A similar account appeared in the Truth newspaper, this one reporting that “God save the King” were his actual last words. Did they lie? It could be claimed that this version of events was just part an official cover-up of the more-disturbing events on the gallows, as the authorities were trying to maintain public support for hanging and did not want the awful truth of what Austin had really said getting out. However, the Courier and the Truth took opposing stands on capital punishment, so why write the same story? Surely it would have suited the anti-hanging propogandists at the Truth to print a story with Austin laughing at his executioners, showing the failure of the death sentence to impress any sense of repentance upon him.

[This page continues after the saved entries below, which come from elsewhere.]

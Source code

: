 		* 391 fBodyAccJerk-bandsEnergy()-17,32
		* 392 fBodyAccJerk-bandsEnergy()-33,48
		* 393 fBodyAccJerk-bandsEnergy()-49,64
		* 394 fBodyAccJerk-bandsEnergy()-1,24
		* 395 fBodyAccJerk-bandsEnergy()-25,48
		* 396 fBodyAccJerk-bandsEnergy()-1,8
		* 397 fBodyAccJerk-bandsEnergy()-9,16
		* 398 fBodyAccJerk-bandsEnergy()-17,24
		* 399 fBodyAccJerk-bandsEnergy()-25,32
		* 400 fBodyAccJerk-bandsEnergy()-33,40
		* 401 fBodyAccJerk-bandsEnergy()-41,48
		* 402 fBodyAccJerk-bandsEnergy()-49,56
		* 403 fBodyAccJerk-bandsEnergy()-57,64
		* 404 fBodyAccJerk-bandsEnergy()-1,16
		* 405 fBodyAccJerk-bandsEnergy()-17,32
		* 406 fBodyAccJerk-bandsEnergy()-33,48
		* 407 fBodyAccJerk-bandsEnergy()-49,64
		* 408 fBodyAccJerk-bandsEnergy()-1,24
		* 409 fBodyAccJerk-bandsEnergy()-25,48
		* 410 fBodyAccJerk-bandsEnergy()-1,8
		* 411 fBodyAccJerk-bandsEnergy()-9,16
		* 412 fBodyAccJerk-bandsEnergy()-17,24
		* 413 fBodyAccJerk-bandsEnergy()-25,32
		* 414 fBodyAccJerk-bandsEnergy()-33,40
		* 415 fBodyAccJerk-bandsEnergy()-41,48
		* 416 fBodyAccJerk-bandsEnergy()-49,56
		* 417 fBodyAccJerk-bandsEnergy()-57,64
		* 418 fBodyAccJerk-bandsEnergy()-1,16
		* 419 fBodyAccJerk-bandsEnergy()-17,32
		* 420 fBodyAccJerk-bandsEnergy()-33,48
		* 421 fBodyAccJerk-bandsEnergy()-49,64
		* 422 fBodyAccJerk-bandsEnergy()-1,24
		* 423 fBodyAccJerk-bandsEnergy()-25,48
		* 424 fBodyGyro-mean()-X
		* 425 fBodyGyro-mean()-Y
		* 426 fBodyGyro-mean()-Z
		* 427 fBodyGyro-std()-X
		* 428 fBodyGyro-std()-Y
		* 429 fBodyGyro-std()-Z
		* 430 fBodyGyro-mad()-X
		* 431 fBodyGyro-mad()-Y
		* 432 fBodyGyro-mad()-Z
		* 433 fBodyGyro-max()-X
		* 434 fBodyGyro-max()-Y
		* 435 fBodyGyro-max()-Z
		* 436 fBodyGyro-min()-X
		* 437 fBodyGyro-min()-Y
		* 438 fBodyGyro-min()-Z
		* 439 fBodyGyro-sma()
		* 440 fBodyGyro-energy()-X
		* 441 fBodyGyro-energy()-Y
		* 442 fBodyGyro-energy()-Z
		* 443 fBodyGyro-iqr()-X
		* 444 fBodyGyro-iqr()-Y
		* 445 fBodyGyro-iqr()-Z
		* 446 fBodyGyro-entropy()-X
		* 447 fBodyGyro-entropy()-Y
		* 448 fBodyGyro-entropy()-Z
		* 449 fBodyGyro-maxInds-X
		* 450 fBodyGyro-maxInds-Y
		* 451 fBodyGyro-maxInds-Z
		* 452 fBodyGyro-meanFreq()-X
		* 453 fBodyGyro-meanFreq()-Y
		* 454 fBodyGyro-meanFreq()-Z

The angle they instead took was to to portray Austin as a 'feeble-minded degenerate', someone with a 'mental deficiency' who was raised in a home for neglected children and lived an institutionalised life that made a monster of him. The headline proclaimed 'THE STATE SLAYS ITS OWN CREATION'. Blame for the crime was to be shared with the state, his Frankenstinian creators. In later years, Austin was to be re-created again, this time as a supernatural demon.

It is interesting that Austin is now said to haunt No.2 Division. Like all the other prisoners executed at Boggo Road, Austin was actually hanged in the original No.1 Division, which was demolished to make way for a newer No.1 Division in the early 1970s. The newer No.1 Division prison was demolished in the 1990s.

A Skeptical view

The ‘evil Austin’ ghost story, spreading like an urban myth on the internet, is contradicted by the historical record. This is clearly nothing more than prison folklore, passed down among officers and inmates. Folklore, however, can be a very adaptable thing, which is shown by the story being switched from one building to another when the original A wing was demolished.

The transformation of Austin from a vicious but all-too-human murderer into a (literally) satanic monster is an injustice to historical enquiry, and while 'evil’ ghosts may be scarier, this ridiculous prisoners' tale needs to be busted.